WORK REQUIRED: The response should hold each line from the entries below where "subset" is found.

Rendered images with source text
=== Section Start ===

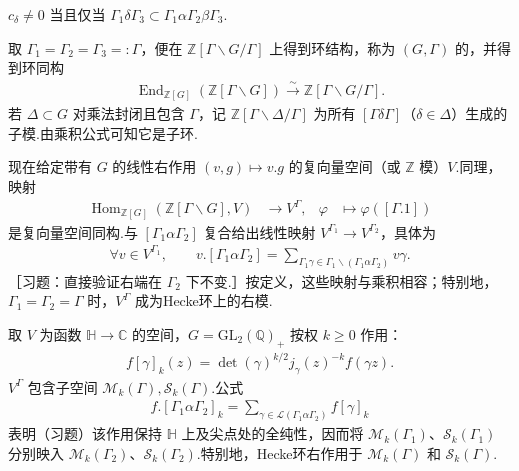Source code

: \begin{remark*}

$c_\delta\ne0$ 当且仅当 $\Gamma_1\delta\Gamma_3\subset\Gamma_1\alpha\Gamma_2\beta\Gamma_3$.

\end{remark*}

取 $\Gamma_1=\Gamma_2=\Gamma_3=:\Gamma$，便在 $\mathbb Z[\Gamma\backslash G/\Gamma]$ 上得到环结构，称为 $(G,\Gamma)$ 的，并得到环同构
\begin{align*}
\operatorname{End}_{\mathbb Z[G]}(\mathbb Z[\Gamma\backslash G])\xrightarrow{\sim}\mathbb Z[\Gamma\backslash G/\Gamma].
\end{align*}
若 $\Delta\subset G$ 对乘法封闭且包含 $\Gamma$，记 $\mathbb Z[\Gamma\backslash\Delta/\Gamma]$ 为所有 $[\Gamma\delta\Gamma]$（$\delta\in\Delta$）生成的子模.由乘积公式可知它是子环.

现在给定带有 $G$ 的线性右作用 $(v,g)\mapsto v.g$ 的复向量空间（或 $\mathbb Z$ 模）$V$.同理，映射
\begin{align*}
\operatorname{Hom}_{\mathbb Z[G]}(\mathbb Z[\Gamma\backslash G],V)&\longrightarrow V^\Gamma,&\varphi&\longmapsto\varphi([\Gamma.1])
\end{align*}
是复向量空间同构.与 $[\Gamma_1\alpha\Gamma_2]$ 复合给出线性映射 $V^{\Gamma_1}\to V^{\Gamma_2}$，具体为
\begin{align*}
\forall v\in V^{\Gamma_1},\qquad v.[\Gamma_1\alpha\Gamma_2]=\sum_{\Gamma_1\gamma\in\Gamma_1\backslash(\Gamma_1\alpha\Gamma_2)}v\gamma.
\end{align*}
［习题：直接验证右端在 $\Gamma_2$ 下不变.］按定义，这些映射与乘积相容；特别地，$\Gamma_1=\Gamma_2=\Gamma$ 时，$V^\Gamma$ 成为Hecke环上的右模.

\begin{example*}

取 $V$ 为函数 $\mathbb H\to\mathbb C$ 的空间，$G=\mathrm{GL}_2(\mathbb Q)_+$ 按权 $k\ge0$ 作用：
\begin{align*}
f[\gamma]_k(z)=\det(\gamma)^{k/2}j_\gamma(z)^{-k}f(\gamma z).
\end{align*}
$V^\Gamma$ 包含子空间 $\mathcal M_k(\Gamma),\mathcal S_k(\Gamma)$.公式
\begin{align*}
f.[\Gamma_1\alpha\Gamma_2]_k=\sum_{\gamma\in\mathcal L(\Gamma_1\alpha\Gamma_2)}f[\gamma]_k
\end{align*}
表明（习题）该作用保持 $\mathbb H$ 上及尖点处的全纯性，因而将 $\mathcal M_k(\Gamma_1)$、$\mathcal S_k(\Gamma_1)$ 分别映入 $\mathcal M_k(\Gamma_2)$、$\mathcal S_k(\Gamma_2)$.特别地，Hecke环右作用于 $\mathcal M_k(\Gamma)$ 和 $\mathcal S_k(\Gamma)$.

\end{example*}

=== Section End ===

WRITTEN RESPONSE:
$c_\delta\ne0$ 当且仅当 $\Gamma_1\delta\Gamma_3\subset\Gamma_1\alpha\Gamma_2\beta\Gamma_3$.
若 $\Delta\subset G$ 对乘法封闭且包含 $\Gamma$，记 $\mathbb Z[\Gamma\backslash\Delta/\Gamma]$ 为所有 $[\Gamma\delta\Gamma]$（$\delta\in\Delta$）生成的子模.由乘积公式可知它是子环.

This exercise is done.